Periodic dimming of a star can be a signature of an exoplanet.
The space telescope had already lost one reaction wheel early in the mission, but in May 2013, the second wheel died and crippled its capacity to stay pointed in one direction. With a bit of finagling and a whole lot of cleverness, a solution was found by turning about to leaning the remaining wheels against the pressure of the solar wind for the telescope to survey a whole new patch of sky.
Kepler's original perspective overset on a painting of the Milky Way. Image credit: NASA/Jon Lomberg
Kepler orbits the sun to avoid Earth blocking out patches of sky, trailing behind our home planet. It points out into the ecliptic plane to avoid sunshine sneaking into the photometer, watching all the stars within 3,000 light-years. The original field of view was out towards Cygnus, Lyra, and Draco, checking out systems the same distance from the center of the Milky Way as for us. Since December, the telescope has reoriented to Sagittarius, continuing the campaign of planet-hunting.
Kepler's new point of view for the K2 mission. Image credit: NASA
By December 16, 2014, Kepler found its first exoplanet in the new stage of its mission: HIP 116454b. A super-Earth tucked in close to its sun, it's a large, hot rocky ball with no real chance for oceans or life.
Artist's concept of the first planet discovered by Kepler's K2 mission, HIP 116454b. Image credit: David A. Aguilar (CfA)

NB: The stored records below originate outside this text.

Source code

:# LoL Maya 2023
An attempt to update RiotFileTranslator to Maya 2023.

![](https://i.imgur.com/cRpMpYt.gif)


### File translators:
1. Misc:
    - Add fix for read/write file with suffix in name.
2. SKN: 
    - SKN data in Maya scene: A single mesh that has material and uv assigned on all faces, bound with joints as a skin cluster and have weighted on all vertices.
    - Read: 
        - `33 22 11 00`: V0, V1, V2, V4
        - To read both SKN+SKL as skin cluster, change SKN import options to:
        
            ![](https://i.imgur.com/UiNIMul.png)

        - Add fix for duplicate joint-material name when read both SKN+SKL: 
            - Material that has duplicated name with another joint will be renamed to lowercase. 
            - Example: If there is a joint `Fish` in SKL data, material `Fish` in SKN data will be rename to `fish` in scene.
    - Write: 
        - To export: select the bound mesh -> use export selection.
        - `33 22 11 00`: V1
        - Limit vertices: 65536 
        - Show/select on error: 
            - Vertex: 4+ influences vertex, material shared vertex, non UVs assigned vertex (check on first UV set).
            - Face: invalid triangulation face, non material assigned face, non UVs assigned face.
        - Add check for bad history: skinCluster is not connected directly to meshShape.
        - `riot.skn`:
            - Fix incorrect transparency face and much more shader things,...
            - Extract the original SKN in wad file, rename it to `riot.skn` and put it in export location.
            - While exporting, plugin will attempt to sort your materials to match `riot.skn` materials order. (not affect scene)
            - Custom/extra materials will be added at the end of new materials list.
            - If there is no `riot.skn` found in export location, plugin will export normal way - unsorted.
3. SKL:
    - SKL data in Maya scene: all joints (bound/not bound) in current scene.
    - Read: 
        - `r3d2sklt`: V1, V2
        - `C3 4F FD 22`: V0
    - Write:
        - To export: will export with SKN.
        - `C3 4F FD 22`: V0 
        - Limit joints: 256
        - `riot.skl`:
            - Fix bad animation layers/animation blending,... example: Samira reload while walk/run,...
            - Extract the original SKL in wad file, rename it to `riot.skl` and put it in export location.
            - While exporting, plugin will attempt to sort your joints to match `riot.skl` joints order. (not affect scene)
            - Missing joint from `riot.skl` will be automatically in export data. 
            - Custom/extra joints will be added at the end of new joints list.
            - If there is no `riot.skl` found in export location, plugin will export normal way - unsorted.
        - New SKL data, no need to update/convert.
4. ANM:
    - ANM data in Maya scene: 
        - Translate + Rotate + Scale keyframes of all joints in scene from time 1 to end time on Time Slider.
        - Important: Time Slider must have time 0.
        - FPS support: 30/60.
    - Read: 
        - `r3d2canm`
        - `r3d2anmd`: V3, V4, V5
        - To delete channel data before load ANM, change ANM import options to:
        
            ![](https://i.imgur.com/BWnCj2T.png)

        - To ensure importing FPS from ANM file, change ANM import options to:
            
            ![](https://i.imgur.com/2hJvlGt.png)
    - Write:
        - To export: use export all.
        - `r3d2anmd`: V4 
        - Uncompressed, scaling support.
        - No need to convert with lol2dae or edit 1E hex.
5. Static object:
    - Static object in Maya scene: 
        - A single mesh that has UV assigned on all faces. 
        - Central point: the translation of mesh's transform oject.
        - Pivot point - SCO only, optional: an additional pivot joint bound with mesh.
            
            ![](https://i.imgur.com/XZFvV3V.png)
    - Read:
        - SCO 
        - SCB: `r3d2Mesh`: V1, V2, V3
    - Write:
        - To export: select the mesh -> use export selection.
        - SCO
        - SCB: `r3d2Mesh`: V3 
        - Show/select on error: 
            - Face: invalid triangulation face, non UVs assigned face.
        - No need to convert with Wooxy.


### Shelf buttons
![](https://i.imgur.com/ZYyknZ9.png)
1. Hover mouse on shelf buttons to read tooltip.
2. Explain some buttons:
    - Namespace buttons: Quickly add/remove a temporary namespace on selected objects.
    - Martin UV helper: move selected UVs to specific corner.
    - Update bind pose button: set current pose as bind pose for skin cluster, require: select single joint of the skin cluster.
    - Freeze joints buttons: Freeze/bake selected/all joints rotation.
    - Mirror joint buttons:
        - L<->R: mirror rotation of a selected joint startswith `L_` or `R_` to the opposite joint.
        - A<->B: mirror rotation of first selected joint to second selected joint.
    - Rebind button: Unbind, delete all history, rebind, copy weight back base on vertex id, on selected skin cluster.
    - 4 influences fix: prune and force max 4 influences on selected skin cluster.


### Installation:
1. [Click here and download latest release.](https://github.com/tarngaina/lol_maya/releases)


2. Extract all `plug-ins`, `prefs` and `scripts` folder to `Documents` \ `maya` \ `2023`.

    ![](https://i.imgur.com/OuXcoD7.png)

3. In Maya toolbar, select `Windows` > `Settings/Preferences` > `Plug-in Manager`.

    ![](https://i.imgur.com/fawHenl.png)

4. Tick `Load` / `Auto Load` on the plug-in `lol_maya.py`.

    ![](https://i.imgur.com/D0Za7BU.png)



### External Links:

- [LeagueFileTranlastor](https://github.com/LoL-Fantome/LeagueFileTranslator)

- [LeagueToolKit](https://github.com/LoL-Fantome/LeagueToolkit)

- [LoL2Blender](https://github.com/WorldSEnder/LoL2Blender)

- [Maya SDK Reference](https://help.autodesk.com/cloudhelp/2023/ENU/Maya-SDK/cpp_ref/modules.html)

But it brought the telescope one planet closer to an outrageous milestone: over 1,000 confirmed exoplanet discoveries! Some planets are substantially cooler than others: not every planet gets to be a pit of darkness or experience sunsets from four different stars.

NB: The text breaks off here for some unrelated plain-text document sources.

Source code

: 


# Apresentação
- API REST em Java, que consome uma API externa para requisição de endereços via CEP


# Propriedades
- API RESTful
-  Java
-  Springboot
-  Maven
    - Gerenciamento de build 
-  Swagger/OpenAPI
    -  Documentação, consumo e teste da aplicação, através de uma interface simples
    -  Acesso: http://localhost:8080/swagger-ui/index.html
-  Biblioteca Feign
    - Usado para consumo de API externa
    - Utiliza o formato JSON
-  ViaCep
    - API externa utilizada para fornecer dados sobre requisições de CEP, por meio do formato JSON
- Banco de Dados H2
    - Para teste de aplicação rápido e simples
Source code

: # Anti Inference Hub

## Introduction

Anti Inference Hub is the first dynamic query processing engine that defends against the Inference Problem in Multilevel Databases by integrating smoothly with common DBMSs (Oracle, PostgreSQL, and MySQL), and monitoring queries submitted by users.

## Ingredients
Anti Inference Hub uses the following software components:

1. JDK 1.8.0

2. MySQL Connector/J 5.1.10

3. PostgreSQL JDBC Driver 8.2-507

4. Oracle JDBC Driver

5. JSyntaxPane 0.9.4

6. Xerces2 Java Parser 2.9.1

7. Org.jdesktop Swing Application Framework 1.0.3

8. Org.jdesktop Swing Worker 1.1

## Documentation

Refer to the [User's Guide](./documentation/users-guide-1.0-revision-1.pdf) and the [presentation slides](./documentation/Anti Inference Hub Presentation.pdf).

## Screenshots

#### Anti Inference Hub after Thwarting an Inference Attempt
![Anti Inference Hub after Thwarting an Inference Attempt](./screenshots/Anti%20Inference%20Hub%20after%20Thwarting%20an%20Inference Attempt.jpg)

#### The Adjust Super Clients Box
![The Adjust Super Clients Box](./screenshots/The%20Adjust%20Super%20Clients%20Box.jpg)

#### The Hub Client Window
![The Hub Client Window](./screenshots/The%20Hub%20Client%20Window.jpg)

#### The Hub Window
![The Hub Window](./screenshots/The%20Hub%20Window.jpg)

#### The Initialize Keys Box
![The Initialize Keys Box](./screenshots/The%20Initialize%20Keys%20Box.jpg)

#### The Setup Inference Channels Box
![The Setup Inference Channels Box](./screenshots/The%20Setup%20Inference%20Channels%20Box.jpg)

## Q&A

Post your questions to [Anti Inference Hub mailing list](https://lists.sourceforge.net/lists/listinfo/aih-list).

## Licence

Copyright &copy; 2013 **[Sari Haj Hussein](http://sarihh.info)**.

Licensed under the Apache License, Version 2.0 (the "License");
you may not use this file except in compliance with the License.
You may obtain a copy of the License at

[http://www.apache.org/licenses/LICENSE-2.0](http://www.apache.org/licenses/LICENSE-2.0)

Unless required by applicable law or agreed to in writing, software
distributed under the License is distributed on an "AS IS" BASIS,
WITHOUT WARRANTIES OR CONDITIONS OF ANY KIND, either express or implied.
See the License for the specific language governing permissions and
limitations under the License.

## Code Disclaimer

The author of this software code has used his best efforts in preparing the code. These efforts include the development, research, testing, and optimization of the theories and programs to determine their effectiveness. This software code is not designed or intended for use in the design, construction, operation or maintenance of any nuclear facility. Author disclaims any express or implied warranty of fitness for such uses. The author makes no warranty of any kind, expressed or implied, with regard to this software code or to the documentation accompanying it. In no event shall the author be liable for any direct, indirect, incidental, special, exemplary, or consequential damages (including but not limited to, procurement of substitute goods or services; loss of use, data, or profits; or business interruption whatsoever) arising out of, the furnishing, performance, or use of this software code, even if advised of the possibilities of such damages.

As the new year sorts itself out, the Kepler Space Telescope is the proud discoverer 1,004 planets, with another 3,171 exoplanet candidates yet to be verified. Eight confirmed planets are potentially Earth-like, rocky planets in the habitable zones of their stars, and of the most recent 554 unconfirmed candidates, another six fit the criteria. Just remember to take "Earth-like" with a grain of salt: these aren't perfect worlds all ready to colonize, but instead ones that are a lot closer to looking like our home planet than the hot gas-giants crammed into orbits smaller than Mercury's.
The eight confirmed rocky planets discovered by Kepler that fit that the Goldilocks criteria of neither too hot nor too cold, rocky with the potential for a long-lasting ocean are: Kepler-186f, Kepler-62e and Kepler-62f, Kepler-296e and Kepler-296f, and the newly-confirmed Kepler-438b, Kepler-442b, and Kepler-440b. Two of the new three planets are bigger than Earth, tucked in closer around smaller, cooler stars. Kepler-438b is 475 light-years away, 12% larger than Earth, and orbits its start ever 35.2 days. Kepler-442b is farther and bigger at 1,100 light-years away and 33% larger than Earth, orbiting its star ever 112 days. Less information has been released on Kepler-440b: it has an orbital period of just over 101 days, and may not even be a rocky planet.

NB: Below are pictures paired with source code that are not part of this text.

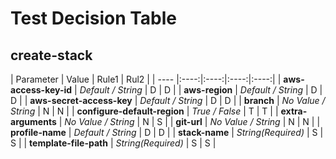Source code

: # Test Decision Table

## create-stack

| Parameter | Value | Rule1 | Rul2 |
| ---- |:----:|:----:|:----:|:----:|
| **aws-access-key-id** | *Default / String* | D | D |
| **aws-region** | *Default / String* | D | D |
| **aws-secret-access-key** | *Default / String* | D | D |
| **branch** | *No Value / String* | N | N |
| **configure-default-region** | *True / False* | T | T |
| **extra-arguments** | *No Value / String* | N | S |
| **git-url** | *No Value / String* | N | N |
| **profile-name** | *Default / String* | D | D |
| **stack-name** | *String(Required)* | S | S |
| **template-file-path** | *String(Required)* | S | S |
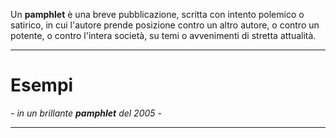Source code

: Un **pamphlet** è una breve pubblicazione, scritta con intento polemico o satirico, in cui l'autore prende posizione contro un altro autore, o contro un potente, o contro l'intera società, su temi o avvenimenti di stretta attualità.

----------------------------------------------------------------

# Esempi
_- in un brillante **pamphlet** del 2005 -_

----------------------------------------------------------------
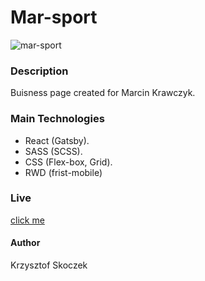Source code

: # Mar-sport
![mar-sport](https://user-images.githubusercontent.com/47790273/105728046-fe52be00-5f2b-11eb-99e8-d138fbd08d94.png)

### Description
Buisness page created for Marcin Krawczyk.

### Main Technologies 
- React (Gatsby).
- SASS (SCSS).
- CSS (Flex-box, Grid).
- RWD (frist-mobile) 

### Live
[click me](https://silly-shirley-9a791e.netlify.app/)

#### Author
Krzysztof Skoczek
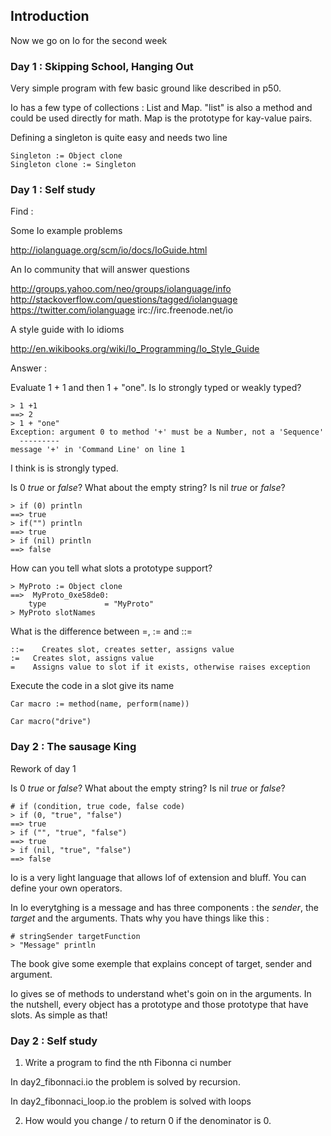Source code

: ## Introduction

Now we go on Io for the second week

### Day 1 : Skipping School, Hanging Out

Very simple program with few basic ground like described in p50.

Io has a few type of collections : List and Map. "list" is also a method and could be used directly for math. Map is the prototype for kay-value pairs.

Defining a singleton is quite easy and needs two line

    Singleton := Object clone
    Singleton clone := Singleton

### Day 1 : Self study

Find :

Some Io example problems

http://iolanguage.org/scm/io/docs/IoGuide.html

An Io community that will answer questions

http://groups.yahoo.com/neo/groups/iolanguage/info
http://stackoverflow.com/questions/tagged/iolanguage
https://twitter.com/iolanguage
irc://irc.freenode.net/io

A style guide with Io idioms

http://en.wikibooks.org/wiki/Io_Programming/Io_Style_Guide

Answer :

Evaluate 1 + 1 and then 1 + "one". Is Io strongly typed or weakly typed?

    > 1 +1
    ==> 2
    > 1 + "one"
    Exception: argument 0 to method '+' must be a Number, not a 'Sequence'
      ---------
    message '+' in 'Command Line' on line 1

I think is is strongly typed.

Is 0 *true* or *false*? What about the empty string? Is nil *true* or *false*?

    > if (0) println
    ==> true
    > if("") println
    ==> true
    > if (nil) println
    ==> false

How can you tell what slots a prototype support?

    > MyProto := Object clone
    ==>  MyProto_0xe58de0:
        type             = "MyProto"
    > MyProto slotNames

What is the difference between =, := and ::=

    ::=    Creates slot, creates setter, assigns value
    :=   Creates slot, assigns value
    =    Assigns value to slot if it exists, otherwise raises exception

Execute the code in a slot give its name


    Car macro := method(name, perform(name))

    Car macro("drive")


### Day 2 : The sausage King

Rework of day 1

Is 0 *true* or *false*? What about the empty string? Is nil *true* or *false*?

    # if (condition, true code, false code)
    > if (0, "true", "false")
    ==> true
    > if ("", "true", "false")
    ==> true
    > if (nil, "true", "false")
    ==> false

Io is a very light language that allows lof of extension and bluff. You can define your own operators.

In Io everytghing is a message and has three components : the *sender*, the *target* and the arguments. Thats why you have things like this :

    # stringSender targetFunction
    > "Message" println

The book give some exemple that explains concept of target, sender and argument.

Io gives se of methods to understand whet's goin on in the arguments. In the nutshell, every object has a prototype and those prototype that have slots. As simple as that!

### Day 2 : Self study

1. Write a program to find the nth Fibonna ci number

In day2_fibonnaci.io the problem is solved by recursion.

In day2_fibonnaci_loop.io the problem is solved with loops

2. How would you change / to return 0 if the denominator is 0.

Artist's concept of Kepler-62f. Image credit: NASA/Ames/JPL-Caltech
Here's the truly mind-blowing part: for all its relentless planet-discovering, Kepler is not the only telescope in the planet-hunting game. We've found literally hundreds and hundreds of alien worlds: 1,789 confirmed planets discovered by telescopes combined, with more added to the list every month. Only a handful of them could support life, but we've looked at such a tiny fraction of the sky that we know that more must exist in even just our galaxy. We're living in amazing times, where when we look up at the stars, we can imagine with confidence the planets waiting to be discovered whirling around all of them.
Just imagine what we're going to discover when the next generation of planet-hunting telescopes come online!